TASK INPUT »
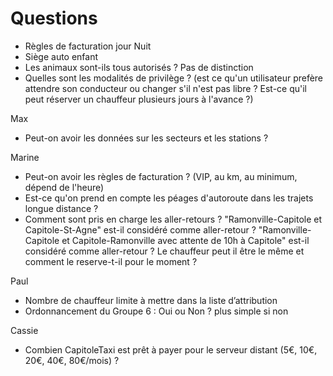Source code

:# Questions

- Règles de facturation jour Nuit
- Siège auto enfant 
- Les animaux sont-ils tous autorisés ? 
	Pas de distinction
- Quelles sont les modalités de privilège ? (est ce qu'un utilisateur prefère attendre son conducteur ou changer s'il n'est pas libre ? Est-ce qu'il peut réserver un chauffeur plusieurs jours à l'avance ?)

Max
- Peut-on avoir les données sur les secteurs et les stations ?

Marine
- Peut-on avoir les règles de facturation ? (VIP, au km, au minimum, dépend de l'heure)
- Est-ce qu'on prend en compte les péages d'autoroute dans les trajets longue distance ?
- Comment sont pris en charge les aller-retours ? "Ramonville-Capitole et Capitole-St-Agne" est-il considéré comme aller-retour ? "Ramonville-Capitole et Capitole-Ramonville avec attente de 10h à Capitole" est-il considéré comme aller-retour ? Le chauffeur peut il être le même et comment le reserve-t-il pour le moment ?

Paul
- Nombre de chauffeur limite à mettre dans la liste d’attribution
- Ordonnancement du Groupe 6  : Oui ou Non ? plus simple si non

Cassie
- Combien CapitoleTaxi est prêt à payer pour le serveur distant (5€, 10€, 20€, 40€, 80€/mois) ?
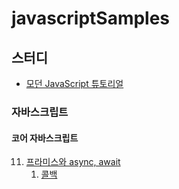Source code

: # javascriptSamples

## **스터디**

- [모던 JavaScript 튜토리얼](https://ko.javascript.info/)

### **자바스크립트**

#### 코어 자바스크립트

11. [프라미스와 async, await](https://ko.javascript.info/async)
    1. [콜백](https://ko.javascript.info/callbacks)
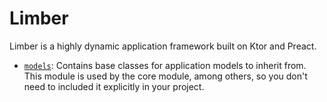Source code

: # Limber

Limber is a highly dynamic application framework built on Ktor and Preact.

* [`models`](/models):
    Contains base classes for application models to inherit from. This module is used by the core
    module, among others, so you don't need to included it explicitly in your project.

INSTRUCTIONS TO FOLLOW » Number of lines containing the word "application" in the material above: report this figure and nothing more.

ANSWER TO THE EXERCISE » 2